A couple of posts earlier I had blogged about a real life case study of one of our projects where we are using a SQL store (Oracle) and a NoSQL store (MongoDB) in combination over a message based backbone. MongoDB was used to cater to a very specific subset of the application functionality, where we felt it made a better fit than a traditional RDBMS. This hybrid architecture of data organization is turning out to be an increasingly attractive option today with more and more specialized persistent storage structures being developed.
In many applications we need to process graph data structures. Neo4J can be a viable option for this. You can have your mainstream data storage still in an RDBMS and use Neo4J only for the subset of functionalities for which you need to use graph data structures. If you need to sync back to your main storage, use messaging as the transport to talk back to your relational database.
Multiple data storage use along with asynchronous messaging is one of the options that will looks very potent today. Drizzle has its entire replication based on a RabbitMQ based transport. And using AMQP messaging, Drizzle replicates data to a host of key/value stores like Voldemort, memcachedDB and Cassandra.
If we agree that messaging is going to be one of the most dominant paradigms in shaping application architectures, why not try to go one level up and look at some higher level abstractions for message based programming? Erlang programmers have been using the actor model for many years now and have demonstrated all the good qualities that the model imbibes. Inspired by Erlang, Scala also offers a similar model on the JVM. In an earlier post I had discussed how we can use the actor model in Scala to scale out messaging applications using a RabbitMQ storage.
Now with the developing ecosystem of polyglot storage, we can use the same model of actor based communication as the backbone for integrating multiple data storage options that you may plug in to your application. Have specific clients front end the storage that they need to work with and use messaging to sync that up with the main data storage backend to have a consistent system of record. Have a look at the following diagram that may not look that unreal today. You have a host of options that bring your data closer to the way you process them in your domain model, be it document oriented, graph based, key/value based or simple POJO based across a data grid like Terracotta.

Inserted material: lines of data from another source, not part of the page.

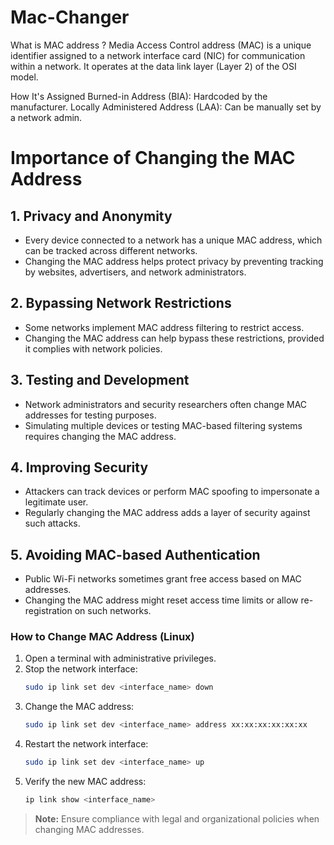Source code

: # Mac-Changer
What is MAC address ?
 Media Access Control address (MAC) is a unique identifier assigned to a network interface card (NIC) for communication within a network. It operates at the data link layer (Layer 2) of the OSI model.

How It's Assigned
Burned-in Address (BIA): Hardcoded by the manufacturer.
Locally Administered Address (LAA): Can be manually set by a network admin.


# Importance of Changing the MAC Address

## 1. **Privacy and Anonymity**
- Every device connected to a network has a unique MAC address, which can be tracked across different networks.
- Changing the MAC address helps protect privacy by preventing tracking by websites, advertisers, and network administrators.

## 2. **Bypassing Network Restrictions**
- Some networks implement MAC address filtering to restrict access.
- Changing the MAC address can help bypass these restrictions, provided it complies with network policies.

## 3. **Testing and Development**
- Network administrators and security researchers often change MAC addresses for testing purposes.
- Simulating multiple devices or testing MAC-based filtering systems requires changing the MAC address.

## 4. **Improving Security**
- Attackers can track devices or perform MAC spoofing to impersonate a legitimate user.
- Regularly changing the MAC address adds a layer of security against such attacks.

## 5. **Avoiding MAC-based Authentication**
- Public Wi-Fi networks sometimes grant free access based on MAC addresses.
- Changing the MAC address might reset access time limits or allow re-registration on such networks.

### **How to Change MAC Address (Linux)**
1. Open a terminal with administrative privileges.
2. Stop the network interface:
   ```bash
   sudo ip link set dev <interface_name> down
   ```
3. Change the MAC address:
   ```bash
   sudo ip link set dev <interface_name> address xx:xx:xx:xx:xx:xx
   ```
4. Restart the network interface:
   ```bash
   sudo ip link set dev <interface_name> up
   ```
5. Verify the new MAC address:
   ```bash
   ip link show <interface_name>
   ```

> **Note:** Ensure compliance with legal and organizational policies when changing MAC addresses.


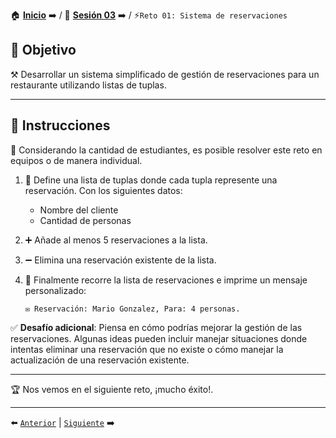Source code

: 🏠 [**Inicio**](../../Readme.md) ➡️ / 📖 [**Sesión 03**](../Readme.md) ➡️ / ⚡`Reto 01: Sistema de reservaciones`

## 🎯 Objetivo

⚒️ Desarrollar un sistema simplificado de gestión de reservaciones para un restaurante utilizando listas de tuplas.

---

## 📝 Instrucciones

👥 Considerando la cantidad de estudiantes, es posible resolver este reto en equipos o de manera individual.

1. 📜 Define una lista de tuplas donde cada tupla represente una reservación. Con los siguientes datos:
   - Nombre del cliente
   - Cantidad de personas

2. ➕ Añade al menos 5 reservaciones a la lista.

3. ➖ Elimina una reservación existente de la lista.

4. 🔄 Finalmente recorre la lista de reservaciones e imprime un mensaje personalizado:
   ```plaintext
   ✉️ Reservación: Mario Gonzalez, Para: 4 personas.
   ```

✅ **Desafío adicional**: Piensa en cómo podrías mejorar la gestión de las reservaciones. Algunas ideas pueden incluir manejar situaciones donde intentas eliminar una reservación que no existe o cómo manejar la actualización de una reservación existente.

---

🏆 Nos vemos en el siguiente reto, ¡mucho éxito!.

---

⬅️ [`Anterior`](../Readme.md) | [`Siguiente`](../Ejemplo-03/Readme.md) ➡️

When we have a bunch of architectural components loosely connected through messaging infrastructure, you can have a world of options managing interactions between them. In fact your options open up more when you get to interact with data shaped the way you would like to be. You now can think in terms of having a data model aligned with the model of your domain. You know once your rule base gets updated in Neo4J, it will somehow be synced up with the backend storage through some other service that will make it eventually consistent.
In a future post I will explore some of the options that a higher order middleware service like Akka can add to your stack. With Akka providing abstractions like transactors, pluggable persistence and out of the box integration modules for AMQP, there's a number of ways you can think of modularizing your application's domain model and storage. You can use peer to peer distributed actor based communication model that sets up synchronization options with your databases or you can use AMQP based transport to do the same much like what Drizzle does for replication. But that's some food for thought for yet another future post.